▸ **Material shown**:
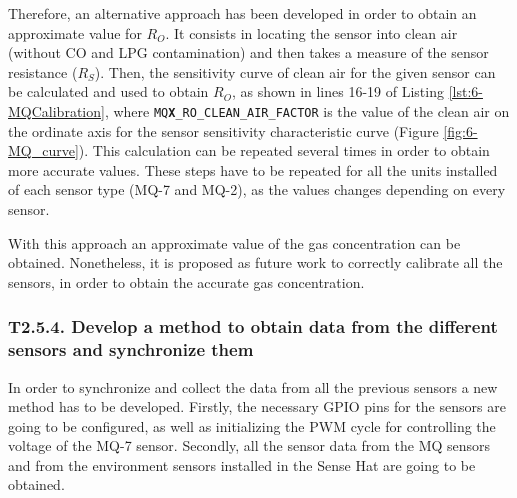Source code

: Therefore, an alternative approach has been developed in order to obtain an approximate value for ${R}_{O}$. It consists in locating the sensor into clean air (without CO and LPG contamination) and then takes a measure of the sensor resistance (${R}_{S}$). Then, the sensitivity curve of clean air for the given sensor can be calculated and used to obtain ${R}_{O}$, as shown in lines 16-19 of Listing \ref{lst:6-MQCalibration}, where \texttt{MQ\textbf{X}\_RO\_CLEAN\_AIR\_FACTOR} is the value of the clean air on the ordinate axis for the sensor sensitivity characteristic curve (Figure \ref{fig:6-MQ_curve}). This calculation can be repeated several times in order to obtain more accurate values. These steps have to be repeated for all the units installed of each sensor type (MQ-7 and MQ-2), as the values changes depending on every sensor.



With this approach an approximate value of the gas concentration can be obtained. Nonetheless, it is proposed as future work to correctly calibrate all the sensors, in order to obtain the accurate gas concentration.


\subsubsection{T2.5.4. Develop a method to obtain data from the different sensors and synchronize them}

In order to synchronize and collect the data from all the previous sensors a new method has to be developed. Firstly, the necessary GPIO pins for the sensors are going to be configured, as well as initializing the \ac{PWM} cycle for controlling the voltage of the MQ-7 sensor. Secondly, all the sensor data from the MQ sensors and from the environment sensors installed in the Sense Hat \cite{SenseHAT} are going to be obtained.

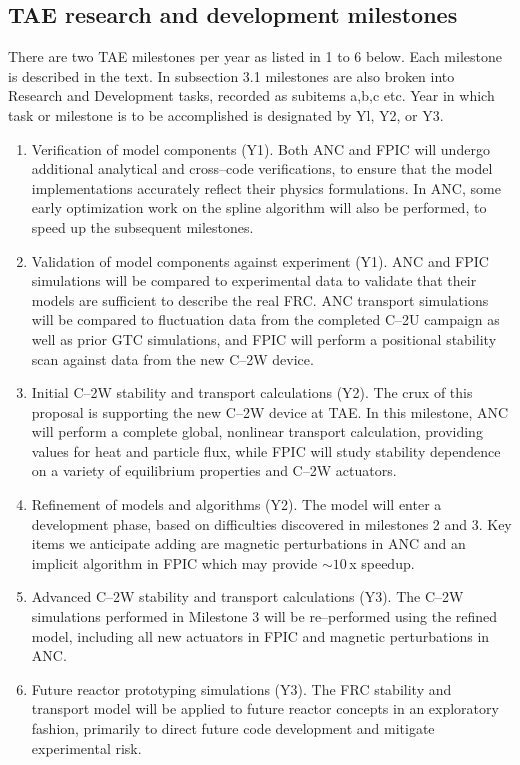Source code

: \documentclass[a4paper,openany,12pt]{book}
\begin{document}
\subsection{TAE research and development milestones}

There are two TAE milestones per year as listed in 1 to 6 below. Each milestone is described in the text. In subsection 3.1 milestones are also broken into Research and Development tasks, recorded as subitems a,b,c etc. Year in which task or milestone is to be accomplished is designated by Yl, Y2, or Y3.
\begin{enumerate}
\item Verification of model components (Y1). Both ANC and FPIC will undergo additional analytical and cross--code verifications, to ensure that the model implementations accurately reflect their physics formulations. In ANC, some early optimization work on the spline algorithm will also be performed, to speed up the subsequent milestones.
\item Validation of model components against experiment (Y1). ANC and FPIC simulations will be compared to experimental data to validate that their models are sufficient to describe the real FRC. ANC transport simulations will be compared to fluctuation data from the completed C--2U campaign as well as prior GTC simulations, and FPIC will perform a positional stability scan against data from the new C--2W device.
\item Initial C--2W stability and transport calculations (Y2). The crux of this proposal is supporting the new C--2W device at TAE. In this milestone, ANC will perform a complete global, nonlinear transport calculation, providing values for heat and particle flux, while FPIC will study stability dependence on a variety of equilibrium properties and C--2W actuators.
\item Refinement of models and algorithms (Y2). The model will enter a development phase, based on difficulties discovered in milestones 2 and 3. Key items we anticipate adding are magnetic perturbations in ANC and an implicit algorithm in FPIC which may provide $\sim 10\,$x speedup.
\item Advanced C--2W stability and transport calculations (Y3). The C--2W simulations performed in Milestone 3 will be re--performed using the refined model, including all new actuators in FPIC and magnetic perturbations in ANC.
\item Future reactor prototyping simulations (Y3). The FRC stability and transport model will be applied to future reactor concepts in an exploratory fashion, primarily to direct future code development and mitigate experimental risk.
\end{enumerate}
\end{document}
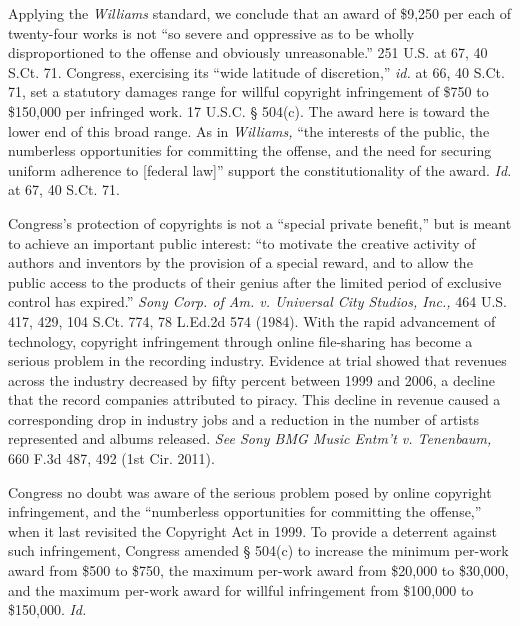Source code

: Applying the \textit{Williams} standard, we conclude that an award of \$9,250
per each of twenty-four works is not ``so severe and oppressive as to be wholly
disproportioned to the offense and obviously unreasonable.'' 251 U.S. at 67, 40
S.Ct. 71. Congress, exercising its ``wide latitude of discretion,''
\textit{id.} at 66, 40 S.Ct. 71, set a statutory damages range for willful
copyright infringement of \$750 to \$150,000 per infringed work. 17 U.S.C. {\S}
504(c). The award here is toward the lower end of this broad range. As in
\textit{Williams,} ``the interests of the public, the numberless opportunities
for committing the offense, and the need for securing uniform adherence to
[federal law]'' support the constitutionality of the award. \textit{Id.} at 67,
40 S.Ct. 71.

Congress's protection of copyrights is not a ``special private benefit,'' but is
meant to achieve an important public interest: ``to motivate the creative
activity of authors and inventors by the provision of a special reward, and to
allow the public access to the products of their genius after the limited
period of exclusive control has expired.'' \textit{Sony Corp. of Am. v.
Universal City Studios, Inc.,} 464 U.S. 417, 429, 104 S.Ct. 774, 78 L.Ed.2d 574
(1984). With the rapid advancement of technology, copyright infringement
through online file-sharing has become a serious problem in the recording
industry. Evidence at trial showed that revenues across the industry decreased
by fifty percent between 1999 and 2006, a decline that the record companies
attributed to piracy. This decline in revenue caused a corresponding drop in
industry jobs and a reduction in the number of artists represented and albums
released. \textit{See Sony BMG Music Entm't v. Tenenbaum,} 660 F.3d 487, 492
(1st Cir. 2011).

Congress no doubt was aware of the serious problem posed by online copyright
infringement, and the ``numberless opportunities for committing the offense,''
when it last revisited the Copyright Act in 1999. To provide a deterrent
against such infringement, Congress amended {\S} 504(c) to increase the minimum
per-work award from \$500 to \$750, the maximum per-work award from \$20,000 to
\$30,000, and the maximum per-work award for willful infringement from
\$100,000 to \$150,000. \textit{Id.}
---
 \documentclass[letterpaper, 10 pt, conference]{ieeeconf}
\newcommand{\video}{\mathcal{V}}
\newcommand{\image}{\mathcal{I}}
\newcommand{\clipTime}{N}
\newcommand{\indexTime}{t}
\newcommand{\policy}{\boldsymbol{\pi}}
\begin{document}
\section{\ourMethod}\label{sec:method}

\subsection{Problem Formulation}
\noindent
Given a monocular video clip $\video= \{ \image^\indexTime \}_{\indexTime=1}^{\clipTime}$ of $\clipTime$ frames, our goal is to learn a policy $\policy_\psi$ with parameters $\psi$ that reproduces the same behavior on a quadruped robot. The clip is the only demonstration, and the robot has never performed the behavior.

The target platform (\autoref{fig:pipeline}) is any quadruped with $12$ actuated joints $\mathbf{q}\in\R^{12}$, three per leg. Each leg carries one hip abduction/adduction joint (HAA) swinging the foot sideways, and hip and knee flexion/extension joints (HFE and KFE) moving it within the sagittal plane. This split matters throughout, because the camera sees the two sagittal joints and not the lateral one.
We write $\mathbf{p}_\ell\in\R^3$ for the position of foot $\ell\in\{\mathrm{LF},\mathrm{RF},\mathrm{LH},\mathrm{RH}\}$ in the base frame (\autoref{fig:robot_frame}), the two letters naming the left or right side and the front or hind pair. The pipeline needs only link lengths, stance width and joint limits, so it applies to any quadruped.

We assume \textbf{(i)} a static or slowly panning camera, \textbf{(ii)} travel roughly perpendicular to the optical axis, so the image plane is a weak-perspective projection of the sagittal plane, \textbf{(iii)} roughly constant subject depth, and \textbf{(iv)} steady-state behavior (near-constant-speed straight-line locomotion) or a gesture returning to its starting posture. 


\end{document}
--
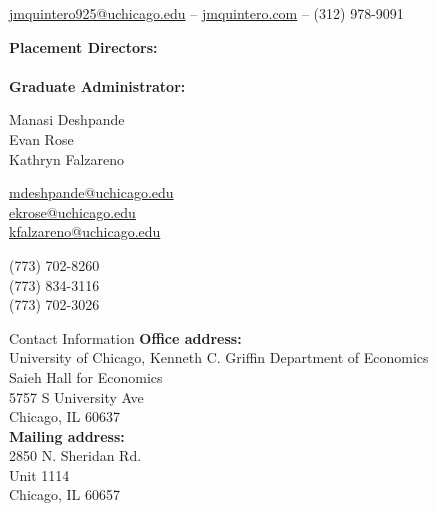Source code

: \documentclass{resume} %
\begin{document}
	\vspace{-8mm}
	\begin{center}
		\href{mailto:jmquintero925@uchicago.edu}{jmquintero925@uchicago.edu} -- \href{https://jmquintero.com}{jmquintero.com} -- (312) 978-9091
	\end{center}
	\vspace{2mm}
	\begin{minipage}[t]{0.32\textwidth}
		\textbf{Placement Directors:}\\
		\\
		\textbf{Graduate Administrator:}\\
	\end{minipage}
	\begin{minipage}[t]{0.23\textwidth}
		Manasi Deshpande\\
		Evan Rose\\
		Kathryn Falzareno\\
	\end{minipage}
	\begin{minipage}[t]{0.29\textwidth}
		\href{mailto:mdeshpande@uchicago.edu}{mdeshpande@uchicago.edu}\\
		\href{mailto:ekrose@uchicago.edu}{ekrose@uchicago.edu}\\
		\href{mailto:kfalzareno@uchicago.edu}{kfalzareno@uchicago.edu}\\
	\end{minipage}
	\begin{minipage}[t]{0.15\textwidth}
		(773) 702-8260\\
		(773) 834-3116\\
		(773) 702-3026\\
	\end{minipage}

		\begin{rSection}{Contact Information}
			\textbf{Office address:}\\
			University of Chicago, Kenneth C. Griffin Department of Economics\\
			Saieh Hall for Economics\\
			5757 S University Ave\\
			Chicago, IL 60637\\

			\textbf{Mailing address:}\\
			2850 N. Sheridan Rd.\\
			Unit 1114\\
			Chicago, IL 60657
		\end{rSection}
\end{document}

▸ **Work instructions**:
The lines holding the string "only" in the listing above are what you should copy out.

▸ **Written response**:
Given a monocular video clip $\video= \{ \image^\indexTime \}_{\indexTime=1}^{\clipTime}$ of $\clipTime$ frames, our goal is to learn a policy $\policy_\psi$ with parameters $\psi$ that reproduces the same behavior on a quadruped robot. The clip is the only demonstration, and the robot has never performed the behavior.
We write $\mathbf{p}_\ell\in\R^3$ for the position of foot $\ell\in\{\mathrm{LF},\mathrm{RF},\mathrm{LH},\mathrm{RH}\}$ in the base frame (\autoref{fig:robot_frame}), the two letters naming the left or right side and the front or hind pair. The pipeline needs only link lengths, stance width and joint limits, so it applies to any quadruped.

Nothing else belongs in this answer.